Wealth Strategies: Donation Rules - Advantageous Update

Milestone Wealth Management Ltd. - Jan 27, 2016
As one acquires assets throughout their lifetime, charitable donations can certainly become an important a part of an overall tax strategy, while providing the added benefit of contributing to a worthy cause.

Donation Rules - Advantageous Update

As one acquires assets throughout their lifetime, charitable donations can certainly become an important a part of an overall tax strategy, while providing the added benefit of contributing to a worthy cause.   The pot may even have been sweetened of late, with draft legislation in late 2015 for donating private company shares and real estate within Canada.  Prior to this, in order to realize significant tax savings (whereby capital gains are not taxable to the individual) and to receive a donation credit, the only option for contributing to a qualified charity was to donate public company shares.  Adding private shares and real estate to the list therefore opens up a whole new window of opportunity.  Manulife’s Assistant Vice-President Florence Marino wrote:

“To qualify for the exemption, the private company shares or real estate must be sold and cash proceeds gifted to a qualifying charity within 30 days.
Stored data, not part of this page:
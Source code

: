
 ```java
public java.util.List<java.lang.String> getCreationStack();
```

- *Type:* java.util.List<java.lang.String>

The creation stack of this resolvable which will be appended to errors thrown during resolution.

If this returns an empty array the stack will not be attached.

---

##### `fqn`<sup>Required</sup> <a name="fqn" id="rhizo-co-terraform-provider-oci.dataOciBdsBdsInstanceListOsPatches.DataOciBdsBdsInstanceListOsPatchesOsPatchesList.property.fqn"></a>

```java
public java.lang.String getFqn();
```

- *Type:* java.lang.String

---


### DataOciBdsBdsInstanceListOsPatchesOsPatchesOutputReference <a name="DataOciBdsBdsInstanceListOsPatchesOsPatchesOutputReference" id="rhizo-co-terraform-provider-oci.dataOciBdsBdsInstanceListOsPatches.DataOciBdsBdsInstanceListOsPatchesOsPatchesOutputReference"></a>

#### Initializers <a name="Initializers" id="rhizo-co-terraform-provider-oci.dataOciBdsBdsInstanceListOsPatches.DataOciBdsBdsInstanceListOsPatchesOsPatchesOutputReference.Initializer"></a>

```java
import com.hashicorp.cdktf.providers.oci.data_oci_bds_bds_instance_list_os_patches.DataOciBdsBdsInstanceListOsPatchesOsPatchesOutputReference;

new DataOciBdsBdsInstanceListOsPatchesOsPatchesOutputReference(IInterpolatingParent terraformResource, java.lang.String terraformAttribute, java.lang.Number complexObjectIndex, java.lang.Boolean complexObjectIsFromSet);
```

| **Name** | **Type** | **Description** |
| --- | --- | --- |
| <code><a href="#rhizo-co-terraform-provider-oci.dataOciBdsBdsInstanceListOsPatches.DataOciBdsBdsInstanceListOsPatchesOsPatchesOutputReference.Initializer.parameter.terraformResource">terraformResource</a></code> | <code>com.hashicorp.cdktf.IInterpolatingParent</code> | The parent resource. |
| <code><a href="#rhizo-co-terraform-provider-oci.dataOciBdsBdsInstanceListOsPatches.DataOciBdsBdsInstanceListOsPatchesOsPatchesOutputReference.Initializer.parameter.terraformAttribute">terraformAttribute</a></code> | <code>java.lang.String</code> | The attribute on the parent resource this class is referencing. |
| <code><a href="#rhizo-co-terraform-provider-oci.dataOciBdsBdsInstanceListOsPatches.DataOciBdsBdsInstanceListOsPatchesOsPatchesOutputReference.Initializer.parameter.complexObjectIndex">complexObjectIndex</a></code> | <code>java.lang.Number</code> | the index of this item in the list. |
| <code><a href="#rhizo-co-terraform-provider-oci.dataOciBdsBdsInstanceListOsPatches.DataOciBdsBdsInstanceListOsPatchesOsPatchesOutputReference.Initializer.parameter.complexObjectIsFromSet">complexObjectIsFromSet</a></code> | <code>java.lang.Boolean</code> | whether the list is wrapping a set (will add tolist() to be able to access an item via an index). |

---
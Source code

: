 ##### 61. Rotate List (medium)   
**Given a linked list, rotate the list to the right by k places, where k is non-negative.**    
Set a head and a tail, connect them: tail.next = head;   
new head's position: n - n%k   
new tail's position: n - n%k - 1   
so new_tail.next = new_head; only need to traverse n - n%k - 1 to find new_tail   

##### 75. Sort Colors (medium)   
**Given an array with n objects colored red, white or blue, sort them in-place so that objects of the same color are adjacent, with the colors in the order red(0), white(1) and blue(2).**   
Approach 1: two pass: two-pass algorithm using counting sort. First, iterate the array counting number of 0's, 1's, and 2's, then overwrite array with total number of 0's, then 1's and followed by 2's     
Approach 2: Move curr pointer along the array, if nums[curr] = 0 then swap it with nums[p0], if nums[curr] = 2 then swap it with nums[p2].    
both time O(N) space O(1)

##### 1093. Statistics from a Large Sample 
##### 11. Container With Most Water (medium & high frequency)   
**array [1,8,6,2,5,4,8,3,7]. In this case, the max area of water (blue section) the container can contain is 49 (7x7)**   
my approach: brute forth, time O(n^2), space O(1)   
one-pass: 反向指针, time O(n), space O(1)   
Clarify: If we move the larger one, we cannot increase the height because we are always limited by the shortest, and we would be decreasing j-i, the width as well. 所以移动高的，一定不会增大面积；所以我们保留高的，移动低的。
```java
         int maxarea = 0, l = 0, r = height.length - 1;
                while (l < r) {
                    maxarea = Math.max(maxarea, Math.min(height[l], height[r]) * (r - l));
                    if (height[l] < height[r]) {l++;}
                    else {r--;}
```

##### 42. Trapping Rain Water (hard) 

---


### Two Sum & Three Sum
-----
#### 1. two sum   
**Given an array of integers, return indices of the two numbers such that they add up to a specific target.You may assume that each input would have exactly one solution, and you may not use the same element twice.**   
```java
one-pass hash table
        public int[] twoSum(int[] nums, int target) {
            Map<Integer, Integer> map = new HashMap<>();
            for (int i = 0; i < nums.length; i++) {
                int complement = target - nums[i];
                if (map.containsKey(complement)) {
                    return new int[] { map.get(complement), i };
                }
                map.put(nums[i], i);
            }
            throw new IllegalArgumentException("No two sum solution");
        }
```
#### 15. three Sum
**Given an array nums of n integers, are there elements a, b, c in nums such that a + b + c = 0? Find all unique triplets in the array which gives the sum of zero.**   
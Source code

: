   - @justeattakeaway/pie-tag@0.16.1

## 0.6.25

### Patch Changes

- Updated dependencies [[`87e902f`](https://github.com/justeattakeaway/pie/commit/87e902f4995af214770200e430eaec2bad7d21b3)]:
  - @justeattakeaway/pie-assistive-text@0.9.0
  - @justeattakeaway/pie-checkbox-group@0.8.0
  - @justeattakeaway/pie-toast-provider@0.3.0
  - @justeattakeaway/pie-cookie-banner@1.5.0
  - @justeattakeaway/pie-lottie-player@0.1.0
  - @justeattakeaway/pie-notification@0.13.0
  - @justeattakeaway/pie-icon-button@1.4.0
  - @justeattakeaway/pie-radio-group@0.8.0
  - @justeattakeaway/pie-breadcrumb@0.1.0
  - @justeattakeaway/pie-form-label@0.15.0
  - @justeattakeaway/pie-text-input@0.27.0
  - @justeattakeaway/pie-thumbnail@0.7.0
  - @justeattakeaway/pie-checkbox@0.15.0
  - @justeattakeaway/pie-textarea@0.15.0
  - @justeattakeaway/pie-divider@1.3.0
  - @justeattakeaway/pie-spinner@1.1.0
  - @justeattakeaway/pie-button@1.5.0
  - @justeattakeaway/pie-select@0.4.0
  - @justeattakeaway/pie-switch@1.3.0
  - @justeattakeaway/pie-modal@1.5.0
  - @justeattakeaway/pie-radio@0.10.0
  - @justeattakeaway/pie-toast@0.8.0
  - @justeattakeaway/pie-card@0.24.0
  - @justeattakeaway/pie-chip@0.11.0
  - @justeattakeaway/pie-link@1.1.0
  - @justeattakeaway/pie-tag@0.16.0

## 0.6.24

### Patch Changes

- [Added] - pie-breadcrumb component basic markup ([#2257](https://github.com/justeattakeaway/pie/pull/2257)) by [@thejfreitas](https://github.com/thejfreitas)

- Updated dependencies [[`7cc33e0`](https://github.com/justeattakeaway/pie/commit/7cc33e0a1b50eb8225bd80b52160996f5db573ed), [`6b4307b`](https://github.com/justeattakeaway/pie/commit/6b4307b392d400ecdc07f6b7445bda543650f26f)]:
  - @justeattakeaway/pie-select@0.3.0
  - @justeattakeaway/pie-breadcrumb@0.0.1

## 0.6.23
The sale must be to an arm’s length, non-affiliated person or partnership, and the taxpayer must be a resident of Canada at the end of the year of disposition. The draft says the new rules would take effect in 2017. The donor will get a charitable gift receipt for the cash proceeds to the charity, as well as a tax exemption for some or all of the capital gain triggered by the sale of the shares or real estate. If the gift is made by a corporation, a capital dividend account (CDA) credit for the non-taxable portion of the capital gain would also result. So, it is possible that:

  • The entire capital gain is sheltered from tax:
  • The donation could be used to shelter other income: and
  • In the case of a corporate donation, the credit to the CDA could be distributed as a tax-free capital dividend to shareholders of the corporation.

This possibility is equivalent to what happens with gifts of publicly-traded securities.”

These new rules are also applicable to gifts made by the graduated rate estate (GRE) of a deceased taxpayer.  For example, private company shares are deemed disposed of at death for the taxpayer.  Florence noted:  “The resulting capital gain can potentially be eliminated if shares are sold for cash to an arm’s length party by the GRE and the cash is donated to charity within 30 days of the sale”.

Another potential application of this new draft legislation concerns insurance, whereby a sale of private shares can be made by an estate funded by life insurance proceeds in arm’s length buy-sell agreements. This option is subject to rather specific and detailed criteria, and therefore advance planning would be necessary.

In the above, as with most tax strategies, there are specific rules and conditions that must be met in order to qualify. Professional tax advice should therefore be sought in advance of any of the above-mentioned scenarios.